YaRN has two hyperparameters that should be tweaked depending on the model's architecture. The self.beta_slow=32 constant and the self.mscale function might not be optimal for Baichuan models. If those variables are set to an non-optimal value, it is possible for YaRN to be inferior to "NTK-aware" scaling.

You can try tuning the attn_factor=1 variable as a first-order scaling of the mscale value. (try setting it at 0.9 or 1.1, and check if PPL is better)

When we tested YaRN on LLaMA and Llama 2 models, it performed better than any of our previous methods in both finetuned and non-finetuned scenarios.

cebtenzzre commented 1 year ago

When we tested YaRN on LLaMA and Llama 2 models, it performed better than any of our previous methods in both finetuned and non-finetuned scenarios.

Good to know!

xiechengmude commented 1 year ago

YaRN has two hyperparameters that should be tweaked depending on the model's architecture. The self.beta_slow=32 constant and the self.mscale function might not be optimal for Baichuan models. If those variables are set to an non-optimal value, it is possible for YaRN to be inferior to "NTK-aware" scaling.

You can try tuning the attn_factor=1 variable as a first-order scaling of the mscale value. (try setting it at 0.9 or 1.1, and check if PPL is better)

When we tested YaRN on LLaMA and Llama 2 models, it performed better than any of our previous methods in both finetuned and non-finetuned scenarios.

when yarn will be available on Axotol Frame?

mmmans commented 1 year ago

YaRN has two hyperparameters that should be tweaked depending on the model's architecture. The self.beta_slow=32 constant and the self.mscale function might not be optimal for Baichuan models.

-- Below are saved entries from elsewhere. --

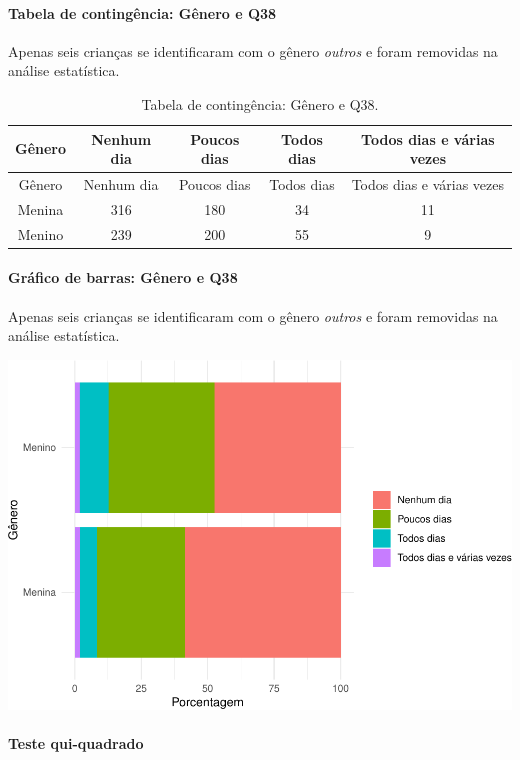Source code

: \documentclass[]{article}
\let\oldparagraph\paragraph
\renewcommand{\paragraph}[1]{\oldparagraph{#1}\mbox{}}
\begin{document}
\cleardoublepage

\hypertarget{tabela-de-continguxeancia-guxeanero-e-q38}{%
\paragraph{Tabela de contingência: Gênero e Q38}\label{tabela-de-continguxeancia-guxeanero-e-q38}}

Apenas seis crianças se identificaram com o gênero \emph{outros} e foram removidas na análise estatística.

\begin{longtable}[]{@{}ccccc@{}}
\caption{\label{tab:unnamed-chunk-1439}Tabela de contingência: Gênero e Q38.}\tabularnewline
\toprule
Gênero & Nenhum dia & Poucos dias & Todos dias & Todos dias e várias vezes\tabularnewline
\midrule
\endfirsthead
\toprule
Gênero & Nenhum dia & Poucos dias & Todos dias & Todos dias e várias vezes\tabularnewline
\midrule
\endhead
Menina & 316 & 180 & 34 & 11\tabularnewline
Menino & 239 & 200 & 55 & 9\tabularnewline
\bottomrule
\end{longtable}

\hypertarget{gruxe1fico-de-barras-guxeanero-e-q38}{%
\paragraph{Gráfico de barras: Gênero e Q38}\label{gruxe1fico-de-barras-guxeanero-e-q38}}

Apenas seis crianças se identificaram com o gênero \emph{outros} e foram removidas na análise estatística.

\begin{center}\includegraphics[width=0.75\linewidth]{relatorio_covid19_files/figure-latex/unnamed-chunk-1440-1} \end{center}

\hypertarget{teste-qui-quadrado-123}{%
\paragraph{Teste qui-quadrado}\label{teste-qui-quadrado-123}}
\end{document}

If those variables are set to an non-optimal value, it is possible for YaRN to be inferior to "NTK-aware" scaling.

You can try tuning the attn_factor=1 variable as a first-order scaling of the mscale value. (try setting it at 0.9 or 1.1, and check if PPL is better)

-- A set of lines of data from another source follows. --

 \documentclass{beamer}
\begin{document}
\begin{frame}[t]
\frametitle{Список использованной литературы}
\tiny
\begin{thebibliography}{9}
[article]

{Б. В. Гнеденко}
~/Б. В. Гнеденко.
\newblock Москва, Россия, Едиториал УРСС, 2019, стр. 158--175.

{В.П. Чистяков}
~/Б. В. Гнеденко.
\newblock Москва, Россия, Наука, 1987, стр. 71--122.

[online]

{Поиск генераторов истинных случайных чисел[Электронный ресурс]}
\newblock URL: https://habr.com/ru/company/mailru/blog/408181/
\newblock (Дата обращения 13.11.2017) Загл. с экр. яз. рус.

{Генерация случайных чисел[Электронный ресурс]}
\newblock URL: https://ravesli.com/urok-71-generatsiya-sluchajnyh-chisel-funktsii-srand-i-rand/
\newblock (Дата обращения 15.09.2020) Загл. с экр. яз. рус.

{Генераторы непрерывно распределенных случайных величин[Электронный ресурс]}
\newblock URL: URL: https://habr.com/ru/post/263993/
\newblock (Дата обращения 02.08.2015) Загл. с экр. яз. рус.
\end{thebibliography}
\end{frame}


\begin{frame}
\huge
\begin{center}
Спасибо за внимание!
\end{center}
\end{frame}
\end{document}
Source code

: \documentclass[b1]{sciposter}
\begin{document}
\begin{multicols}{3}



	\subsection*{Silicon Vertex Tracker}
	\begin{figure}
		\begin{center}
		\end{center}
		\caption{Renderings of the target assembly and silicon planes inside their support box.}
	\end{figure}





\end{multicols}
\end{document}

When we tested YaRN on LLaMA and Llama 2 models, it performed better than any of our previous methods in both finetuned and non-finetuned scenarios.

Thanks! I have finetuned the models and yarn prevails the ntk-variant method. But there are some loss on the common benchmark such as MMLU etc.
Finetuning longer can conpensate the loss in common benchmark. But the performance on the long context task drops. Is there any way to alleviate the degragation in common benchmark while maintain the ability of processing long context task ?

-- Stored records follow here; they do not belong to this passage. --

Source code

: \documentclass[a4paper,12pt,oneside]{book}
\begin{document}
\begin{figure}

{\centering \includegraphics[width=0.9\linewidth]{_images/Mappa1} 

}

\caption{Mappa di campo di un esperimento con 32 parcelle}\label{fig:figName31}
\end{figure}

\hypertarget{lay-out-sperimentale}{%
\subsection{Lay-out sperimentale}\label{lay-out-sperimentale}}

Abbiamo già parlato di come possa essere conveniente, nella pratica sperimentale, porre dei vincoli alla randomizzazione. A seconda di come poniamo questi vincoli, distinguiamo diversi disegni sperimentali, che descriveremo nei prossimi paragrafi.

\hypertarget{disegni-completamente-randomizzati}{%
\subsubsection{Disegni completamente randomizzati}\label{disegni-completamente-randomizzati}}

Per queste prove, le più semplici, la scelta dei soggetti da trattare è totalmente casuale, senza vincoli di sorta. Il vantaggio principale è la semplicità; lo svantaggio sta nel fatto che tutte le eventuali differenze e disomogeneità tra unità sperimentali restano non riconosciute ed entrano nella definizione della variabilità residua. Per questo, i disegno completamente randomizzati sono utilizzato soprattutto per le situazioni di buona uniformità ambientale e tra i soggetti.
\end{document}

bloc97 commented 1 year ago

Thanks! I have finetuned the models and yarn prevails the ntk-variant method. But there are some loss on the common benchmark such as MMLU etc. Finetuning longer can conpensate the loss in common benchmark. But the performance on the long context task drops. Is there any way to alleviate the degragation in common benchmark while maintain the ability of processing long context task ?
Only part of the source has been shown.